A 21-year-old female presented with a huge painful aneurysmal bone cyst (ABC) involving the left ilium, acetabulum, and ischium, resulting in a limp and activity limitation. After serial selective arterial embolization, intravenous bisphosphonates, and surgical curettage with bone grafting and cementing, she could achieve painless, nearly full range of motion at 2-year and 3-month follow-up with no recurrence. Her quality of life using the RAND 36-item Health Survey (version 1.0), the Musculoskeletal Tumor Society Scoring System (MSTS), and the Toronto Extremity Salvage Score indicated a good outcome. The aim of reporting this case was to show that it is safe to surgically approach a large pelvic ABC after devascularization with scleroembolic procedures augmented with intravenous bisphosphonates.
Aneurysmal bone cyst
Aneurysmal bone cysts (ABCs) are rare benign lytic lesions of the bone.[1,2] Primary ABC accounts for 1%–2% of all primary bony tumors and usually presents in the first two decades of life.[3-7] A study describing the anatomical distribution of 897 ABCs found pelvic lesions in 11.6% of the cases, the fourth most frequent site in descending order after tibia, femur, and vertebra. Despite accounting for nearly half of all flat bone lesions, pelvic ABCs are extremely rare.
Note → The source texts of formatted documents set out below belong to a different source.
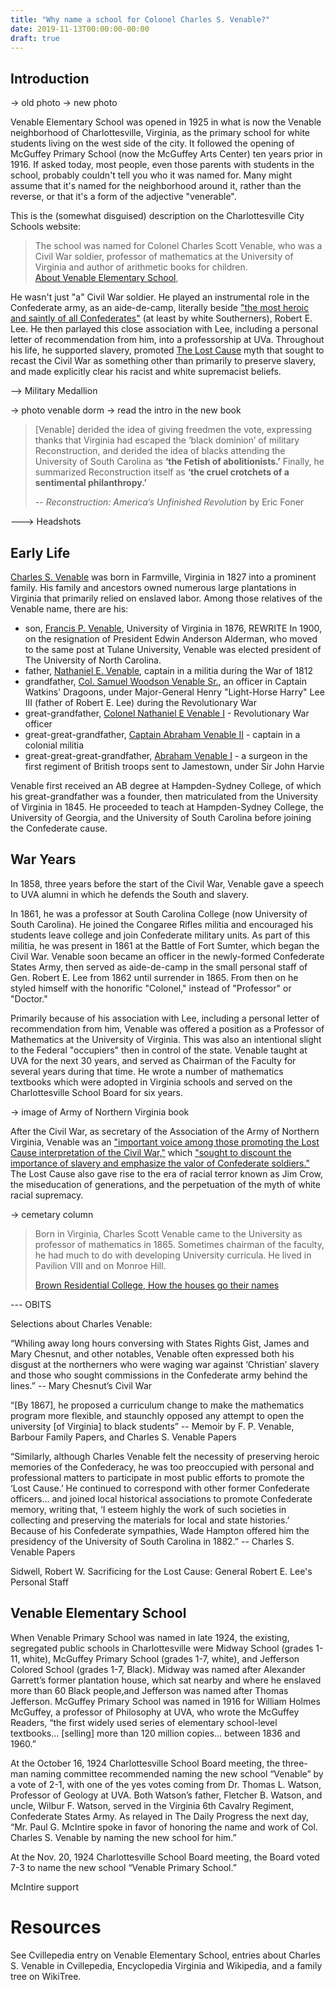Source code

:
 ```yaml
---
title: "Why name a school for Colonel Charles S. Venable?"
date: 2019-11-13T00:00:00-00:00
draft: true
---
```


## Introduction

-> old photo
-> new photo

Venable Elementary School was opened in 1925 in what is now the Venable neighborhood of Charlottesville, Virginia, as the primary school for white students living on the west side of the city. It followed the opening of McGuffey Primary School (now the McGuffey Arts Center) ten years prior in 1916. If asked today, most people, even those parents with students in the school, probably couldn't tell you who it was named for.  Many might assume that it's named for the neighborhood around it, rather than the reverse, or that it's a form of the adjective "venerable".  

This is the (somewhat disguised) description on the Charlottesville City Schools website:

> The school was named for Colonel Charles Scott Venable, who was a Civil War soldier, professor of mathematics at the University of Virginia and author of arithmetic books for children.  
> [About Venable Elementary School](http://charlottesvilleschools.org/venable/us), 

He wasn't just "a" Civil War soldier. He played an instrumental role in the Confederate army, as an aide-de-camp, literally beside ["the most heroic and saintly of all Confederates"](https://www.encyclopediavirginia.org/lost_cause_the#its1) (at least by white Southerners), Robert E. Lee.  He then parlayed this close association with Lee, including a personal letter of recommendation from him, into a professorship at UVa.  Throughout his life, he supported slavery, promoted [The Lost Cause](https://www.encyclopediavirginia.org/lost_cause_the) myth that sought to recast the Civil War as something other than primarily to preserve slavery, and made explicitly clear his racist and white supremacist beliefs.

--> Military Medallion

-> photo venable dorm
-> read the intro in the new book


>[Venable] derided the idea of giving freedmen the vote, expressing thanks that Virginia had escaped the ‘black dominion’ of military Reconstruction, and derided the idea of blacks attending the University of South Carolina as **‘the Fetish of abolitionists.’** Finally, he summarized Reconstruction itself as **‘the cruel crotchets of a sentimental philanthropy.’**  
>  
> -- *Reconstruction: America’s Unfinished Revolution* by Eric Foner 

---> Headshots

## Early Life 

[Charles S. Venable](https://www.encyclopediavirginia.org/Venable_Charles_S_1827-1900) was born in Farmville, Virginia in 1827 into a prominent family.  His family and ancestors owned numerous large plantations in Virginia that primarily relied on enslaved labor.  Among those relatives of the Venable name, there are his:

* son, [Francis P. Venable](https://www.wikitree.com/wiki/Venable-362), University of Virginia in 1876, REWRITE In 1900, on the resignation of President Edwin Anderson Alderman, who moved to the same post at Tulane University, Venable was elected president of The University of North Carolina.
* father, [Nathaniel E. Venable](https://www.wikitree.com/wiki/Venable-9), captain in a militia during the War of 1812
* grandfather, [Col. Samuel Woodson Venable Sr.](https://www.wikitree.com/wiki/Venable-3), an officer in Captain Watkins' Dragoons, under Major-General Henry "Light-Horse Harry" Lee III (father of Robert E. Lee) during the Revolutionary War
* great-grandfather, [Colonel Nathaniel E Venable I](https://www.wikitree.com/wiki/Venable-50) - Revolutionary War officer
* great-great-grandfather, [Captain Abraham Venable II](https://www.wikitree.com/wiki/Venable-46) - captain in a colonial militia
* great-great-great-grandfather, [Abraham Venable I](https://www.wikitree.com/wiki/Venable-45) - a surgeon in the first regiment of British troops sent to Jamestown, under Sir John Harvie

Venable first received an AB degree at Hampden-Sydney College, of which his great-grandfather was a founder, then matriculated from the University of Virginia in 1845. He proceeded to teach at Hampden-Sydney College, the University of Georgia, and the University of South Carolina before joining the Confederate cause. 

## War Years

In 1858, three years before the start of the Civil War, Venable gave a speech to UVA alumni in which he defends the South and slavery. 

In 1861, he was a professor at South Carolina College (now University of South Carolina).  He joined the Congaree Rifles militia and encouraged his students leave college and join Confederate military units. As part of this militia, he was present in 1861 at the Battle of Fort Sumter, which began the Civil War.  Venable soon became an officer in the newly-formed Confederate States Army, then served as aide-de-camp in the small personal staff of Gen. Robert E. Lee from 1862 until surrender in 1865. From then on he styled himself with the honorific "Colonel," instead of "Professor" or "Doctor."

Primarily because of his association with Lee, including a personal letter of recommendation from him, Venable was offered a position as a Professor of Mathematics at the University of Virginia. This was also an intentional slight to the Federal "occupiers" then in control of the state. Venable taught at UVA for the next 30 years, and served as Chairman of the Faculty for several years during that time. He wrote a number of mathematics textbooks which were adopted in Virginia schools and served on the Charlottesville School Board for six years. 

-> image of Army of Northern Virginia book

After the Civil War, as secretary of the Association of the Army of Northern Virginia, Venable was an ["important voice among those promoting the Lost Cause interpretation of the Civil War,"](https://www.encyclopediavirginia.org/Venable_Charles_S_1827-1900) which ["sought to discount the importance of slavery and emphasize the valor of Confederate soldiers."](https://www.encyclopediavirginia.org/Venable_Charles_S_1827-1900) The Lost Cause also gave rise to the era of racial terror known as Jim Crow, the miseducation of generations, and the perpetuation of the myth of white racial supremacy. 

-> cemetary column


>Born in Virginia, Charles Scott Venable came to the University as professor of mathematics in 1865. Sometimes chairman of the faculty, he had much to do with developing University curricula. He lived in Pavilion VIII and on Monroe Hill.  
>  
>[Brown Residential College, How the houses go their names](https://housing.virginia.edu/area/1206)

--- OBITS

Selections about Charles Venable:

“Whiling away long hours conversing with States Rights Gist, James and Mary Chesnut, and other notables, Venable often expressed both his disgust at the northerners who were waging war against ‘Christian’ slavery and those who sought commissions in the Confederate army behind the lines.” -- Mary Chesnut’s Civil War 

“[By 1867], he proposed a curriculum change to make the mathematics program more flexible, and staunchly opposed any attempt to open the university [of Virginia] to black students” -- Memoir by F. P. Venable, Barbour Family Papers, and Charles S. Venable Papers

“Similarly, although Charles Venable felt the necessity of preserving heroic memories of the Confederacy, he was too preoccupied with personal and professional matters to participate in most public efforts to promote the ‘Lost Cause.’ He continued to correspond with other former Confederate officers... and joined local historical associations to promote Confederate memory, writing that, ‘I esteem highly the work of such societies in collecting and preserving the materials for local and state histories.’ Because of his Confederate sympathies, Wade Hampton offered him the presidency of the University of South Carolina in 1882.” -- Charles S. Venable Papers


 Sidwell, Robert W. Sacrificing for the Lost Cause: General Robert E. Lee's Personal Staff



## Venable Elementary School

When Venable Primary School was named in late 1924, the existing, segregated public schools in Charlottesville were Midway School (grades 1-11, white), McGuffey Primary School (grades 1-7, white), and Jefferson Colored School (grades 1-7, Black). Midway was named after Alexander Garrett’s former plantation house, which sat nearby and where he enslaved more than 60 Black people,and Jefferson was named after Thomas Jefferson. McGuffey Primary School was named in 1916 for William Holmes McGuffey, a professor of Philosophy at UVA, who wrote the McGuffey Readers, “the first widely used series of elementary school-level textbooks... [selling] more than 120 million copies... between 1836 and 1960.”

At the October 16, 1924 Charlottesville School Board meeting, the three-man naming committee recommended naming the new school “Venable” by a vote of 2-1, with one of the yes votes coming from Dr. Thomas L. Watson, Professor of Geology at UVA. Both Watson’s father, Fletcher B. Watson, and uncle, Wilbur F. Watson, served in the Virginia 6th Cavalry Regiment, Confederate States Army. As relayed in The Daily Progress the next day, “Mr. Paul G. McIntire spoke in favor of honoring the name and work of Col. Charles S. Venable by naming the new school for him.”

At the Nov. 20, 1924 Charlottesville School Board meeting, the Board voted 7-3 to name the new school “Venable Primary School.”

McIntire support

# Resources


See Cvillepedia entry on Venable Elementary School, entries about Charles S. Venable in Cvillepedia, Encyclopedia Virginia and Wikipedia, and a family tree on WikiTree.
Management of pelvic ABCs requires careful consideration of special factors, such as the risk of bleeding, proximity to neurovascular structures, relative inaccessibility, and damage to the integrity of weight-bearing structures such as the acetabulum or sacrum.[5,10,11] Potential treatment modalities include observation, direct injection of the cyst with a fibrosing agent, embolization, resection, and intralesional curettage with or without local adjuvant therapies. We present the rare case of a huge ABC extending over three pelvic zones: the ilium, ischium, and acetabulum. In this case, the challenges were its considerable size, location, proximity to the neurovascular bundle, and involvement of weight-bearing areas. We used a combined neoadjuvant and surgical approach that resulted in a successful outcome. The aim of reporting this case was to show that it is safe to surgically approach these lesions once devascularization with scleroembolic procedures augmented with intravenous bisphosphonate neoadjuvant treatment has taken place.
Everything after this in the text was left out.